REQUIRED ACTION.
Where the string "puntos" occurs in a line of the entries below, copy that line.
=== AVAILABLE DATA ===
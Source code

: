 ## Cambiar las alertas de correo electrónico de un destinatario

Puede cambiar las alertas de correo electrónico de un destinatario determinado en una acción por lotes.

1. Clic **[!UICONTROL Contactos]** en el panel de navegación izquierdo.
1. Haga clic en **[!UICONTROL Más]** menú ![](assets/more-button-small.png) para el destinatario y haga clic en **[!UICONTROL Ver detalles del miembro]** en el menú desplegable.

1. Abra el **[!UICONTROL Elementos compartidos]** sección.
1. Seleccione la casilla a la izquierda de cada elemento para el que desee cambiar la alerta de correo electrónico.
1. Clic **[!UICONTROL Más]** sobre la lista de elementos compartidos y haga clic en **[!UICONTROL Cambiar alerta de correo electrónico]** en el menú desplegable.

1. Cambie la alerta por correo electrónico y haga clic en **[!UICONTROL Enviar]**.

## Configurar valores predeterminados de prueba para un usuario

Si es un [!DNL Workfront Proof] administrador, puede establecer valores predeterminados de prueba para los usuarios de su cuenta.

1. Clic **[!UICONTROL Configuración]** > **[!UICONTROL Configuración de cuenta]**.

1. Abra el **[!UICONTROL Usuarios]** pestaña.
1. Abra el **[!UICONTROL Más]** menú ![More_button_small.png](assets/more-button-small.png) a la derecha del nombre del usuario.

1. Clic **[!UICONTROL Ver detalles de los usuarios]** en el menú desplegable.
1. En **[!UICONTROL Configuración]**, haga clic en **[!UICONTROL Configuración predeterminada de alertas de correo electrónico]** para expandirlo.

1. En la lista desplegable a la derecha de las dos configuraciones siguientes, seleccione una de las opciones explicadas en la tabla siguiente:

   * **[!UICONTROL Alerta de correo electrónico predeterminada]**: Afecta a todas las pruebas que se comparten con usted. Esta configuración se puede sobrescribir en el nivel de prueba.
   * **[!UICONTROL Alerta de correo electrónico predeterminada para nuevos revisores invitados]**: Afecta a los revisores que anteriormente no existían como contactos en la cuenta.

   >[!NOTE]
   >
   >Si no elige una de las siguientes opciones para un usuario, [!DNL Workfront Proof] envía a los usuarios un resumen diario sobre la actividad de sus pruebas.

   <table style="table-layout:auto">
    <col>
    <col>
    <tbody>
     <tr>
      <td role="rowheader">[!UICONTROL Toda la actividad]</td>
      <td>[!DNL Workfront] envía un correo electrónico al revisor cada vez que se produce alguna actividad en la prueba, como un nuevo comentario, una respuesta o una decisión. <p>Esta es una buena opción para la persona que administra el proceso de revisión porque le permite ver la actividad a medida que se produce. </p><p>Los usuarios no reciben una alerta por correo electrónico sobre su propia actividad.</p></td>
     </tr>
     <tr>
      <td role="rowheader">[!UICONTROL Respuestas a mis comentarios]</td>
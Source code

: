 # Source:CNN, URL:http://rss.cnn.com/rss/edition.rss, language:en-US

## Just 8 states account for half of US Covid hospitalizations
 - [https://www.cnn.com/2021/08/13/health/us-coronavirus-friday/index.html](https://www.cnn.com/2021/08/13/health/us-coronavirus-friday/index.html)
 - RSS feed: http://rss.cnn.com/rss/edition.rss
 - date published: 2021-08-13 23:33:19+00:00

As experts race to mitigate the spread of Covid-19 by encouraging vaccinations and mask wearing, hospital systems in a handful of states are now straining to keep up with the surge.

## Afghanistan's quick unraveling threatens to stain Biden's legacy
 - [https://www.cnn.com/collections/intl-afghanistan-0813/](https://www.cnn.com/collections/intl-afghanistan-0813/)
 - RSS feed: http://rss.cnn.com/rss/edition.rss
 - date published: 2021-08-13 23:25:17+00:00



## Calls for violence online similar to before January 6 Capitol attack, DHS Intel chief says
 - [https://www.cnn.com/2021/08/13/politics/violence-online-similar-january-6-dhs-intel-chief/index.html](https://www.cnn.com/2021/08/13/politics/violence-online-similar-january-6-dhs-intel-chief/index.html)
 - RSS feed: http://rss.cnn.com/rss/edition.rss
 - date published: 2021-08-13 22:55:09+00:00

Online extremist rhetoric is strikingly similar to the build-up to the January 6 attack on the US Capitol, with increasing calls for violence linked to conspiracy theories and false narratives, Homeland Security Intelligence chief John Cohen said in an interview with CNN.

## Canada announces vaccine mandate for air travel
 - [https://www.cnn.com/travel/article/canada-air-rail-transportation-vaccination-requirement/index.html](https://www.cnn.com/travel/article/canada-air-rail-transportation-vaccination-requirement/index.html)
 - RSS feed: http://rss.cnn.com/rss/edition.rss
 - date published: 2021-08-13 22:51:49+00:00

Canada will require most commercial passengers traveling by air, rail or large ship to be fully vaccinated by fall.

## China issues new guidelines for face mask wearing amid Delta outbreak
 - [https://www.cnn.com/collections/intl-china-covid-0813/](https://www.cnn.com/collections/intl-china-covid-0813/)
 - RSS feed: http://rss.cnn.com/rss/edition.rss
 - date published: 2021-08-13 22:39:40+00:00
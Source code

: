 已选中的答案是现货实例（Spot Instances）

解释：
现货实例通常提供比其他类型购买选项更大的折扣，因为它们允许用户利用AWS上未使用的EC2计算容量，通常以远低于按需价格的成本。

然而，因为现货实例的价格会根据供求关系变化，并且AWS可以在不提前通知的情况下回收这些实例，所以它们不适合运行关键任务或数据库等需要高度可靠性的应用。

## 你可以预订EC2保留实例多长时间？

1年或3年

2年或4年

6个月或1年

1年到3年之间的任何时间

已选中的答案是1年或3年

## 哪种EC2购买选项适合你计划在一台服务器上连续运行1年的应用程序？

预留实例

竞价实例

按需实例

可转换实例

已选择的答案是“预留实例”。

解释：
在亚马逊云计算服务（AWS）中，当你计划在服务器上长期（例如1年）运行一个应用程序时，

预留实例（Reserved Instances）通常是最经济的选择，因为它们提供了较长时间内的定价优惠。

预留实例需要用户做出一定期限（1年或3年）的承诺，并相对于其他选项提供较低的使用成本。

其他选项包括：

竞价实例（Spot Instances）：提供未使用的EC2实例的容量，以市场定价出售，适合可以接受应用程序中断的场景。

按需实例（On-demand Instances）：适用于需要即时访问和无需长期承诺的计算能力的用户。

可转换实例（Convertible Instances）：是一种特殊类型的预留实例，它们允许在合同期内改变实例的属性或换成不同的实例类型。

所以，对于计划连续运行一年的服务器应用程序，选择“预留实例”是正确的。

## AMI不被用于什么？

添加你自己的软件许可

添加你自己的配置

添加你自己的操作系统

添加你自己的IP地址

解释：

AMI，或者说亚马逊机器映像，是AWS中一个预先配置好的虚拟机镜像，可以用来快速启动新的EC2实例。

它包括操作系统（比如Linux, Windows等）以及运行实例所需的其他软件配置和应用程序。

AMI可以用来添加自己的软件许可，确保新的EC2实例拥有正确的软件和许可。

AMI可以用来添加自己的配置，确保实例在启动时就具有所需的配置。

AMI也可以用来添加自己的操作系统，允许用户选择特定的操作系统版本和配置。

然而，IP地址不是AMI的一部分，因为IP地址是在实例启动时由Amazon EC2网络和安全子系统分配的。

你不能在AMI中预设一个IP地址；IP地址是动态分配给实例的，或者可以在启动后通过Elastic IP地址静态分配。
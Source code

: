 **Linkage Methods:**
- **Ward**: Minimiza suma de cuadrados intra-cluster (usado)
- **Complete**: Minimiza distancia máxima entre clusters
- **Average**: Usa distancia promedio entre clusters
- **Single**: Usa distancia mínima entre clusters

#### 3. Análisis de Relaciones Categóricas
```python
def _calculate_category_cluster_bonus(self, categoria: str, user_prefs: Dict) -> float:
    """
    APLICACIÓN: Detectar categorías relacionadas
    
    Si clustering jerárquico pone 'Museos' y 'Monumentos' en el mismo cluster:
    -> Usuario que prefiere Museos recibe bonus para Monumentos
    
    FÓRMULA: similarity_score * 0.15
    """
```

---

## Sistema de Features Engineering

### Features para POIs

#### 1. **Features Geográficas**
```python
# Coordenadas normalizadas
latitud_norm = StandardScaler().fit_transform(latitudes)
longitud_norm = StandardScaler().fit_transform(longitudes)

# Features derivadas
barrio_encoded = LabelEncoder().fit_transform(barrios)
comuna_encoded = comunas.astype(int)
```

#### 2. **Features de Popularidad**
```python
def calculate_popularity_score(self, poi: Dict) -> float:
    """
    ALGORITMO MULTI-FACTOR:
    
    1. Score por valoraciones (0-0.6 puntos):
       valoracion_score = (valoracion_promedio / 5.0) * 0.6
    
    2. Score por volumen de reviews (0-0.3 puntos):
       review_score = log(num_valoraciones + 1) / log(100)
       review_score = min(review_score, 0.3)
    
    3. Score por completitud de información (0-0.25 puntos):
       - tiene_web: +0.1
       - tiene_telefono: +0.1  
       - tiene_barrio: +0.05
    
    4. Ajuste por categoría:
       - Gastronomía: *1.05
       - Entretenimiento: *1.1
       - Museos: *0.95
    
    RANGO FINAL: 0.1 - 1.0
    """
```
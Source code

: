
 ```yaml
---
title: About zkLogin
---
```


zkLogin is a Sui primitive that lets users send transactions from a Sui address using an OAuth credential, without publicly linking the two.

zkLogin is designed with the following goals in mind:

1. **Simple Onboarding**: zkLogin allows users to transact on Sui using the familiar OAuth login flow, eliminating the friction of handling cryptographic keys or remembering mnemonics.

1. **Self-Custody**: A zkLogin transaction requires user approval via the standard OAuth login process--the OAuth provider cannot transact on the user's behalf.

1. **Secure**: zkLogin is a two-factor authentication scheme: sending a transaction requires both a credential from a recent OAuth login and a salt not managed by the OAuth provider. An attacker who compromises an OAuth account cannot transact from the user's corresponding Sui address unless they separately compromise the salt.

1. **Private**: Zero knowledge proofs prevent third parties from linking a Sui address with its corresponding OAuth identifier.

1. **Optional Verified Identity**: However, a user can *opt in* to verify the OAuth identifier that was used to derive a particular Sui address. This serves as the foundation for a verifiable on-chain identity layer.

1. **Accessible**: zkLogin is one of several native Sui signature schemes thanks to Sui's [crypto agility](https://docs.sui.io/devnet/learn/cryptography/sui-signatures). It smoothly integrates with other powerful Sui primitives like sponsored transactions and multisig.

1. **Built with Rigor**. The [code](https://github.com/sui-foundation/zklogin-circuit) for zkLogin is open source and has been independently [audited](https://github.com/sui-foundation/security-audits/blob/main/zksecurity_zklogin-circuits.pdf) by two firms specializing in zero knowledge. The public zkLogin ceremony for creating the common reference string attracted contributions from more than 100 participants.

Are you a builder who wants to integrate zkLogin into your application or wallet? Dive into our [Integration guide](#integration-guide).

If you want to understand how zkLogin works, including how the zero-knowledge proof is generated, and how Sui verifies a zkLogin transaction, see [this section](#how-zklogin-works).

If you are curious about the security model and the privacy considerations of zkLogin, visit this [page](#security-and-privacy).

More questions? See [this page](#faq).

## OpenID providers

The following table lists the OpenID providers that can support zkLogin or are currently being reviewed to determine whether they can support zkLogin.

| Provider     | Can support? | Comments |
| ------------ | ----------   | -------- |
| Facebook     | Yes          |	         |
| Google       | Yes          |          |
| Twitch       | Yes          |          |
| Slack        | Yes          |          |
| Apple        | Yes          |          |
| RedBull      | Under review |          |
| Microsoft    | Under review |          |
===
WRITTEN REPLY.
    1. Score por valoraciones (0-0.6 puntos):
    2. Score por volumen de reviews (0-0.3 puntos):
    3. Score por completitud de información (0-0.25 puntos):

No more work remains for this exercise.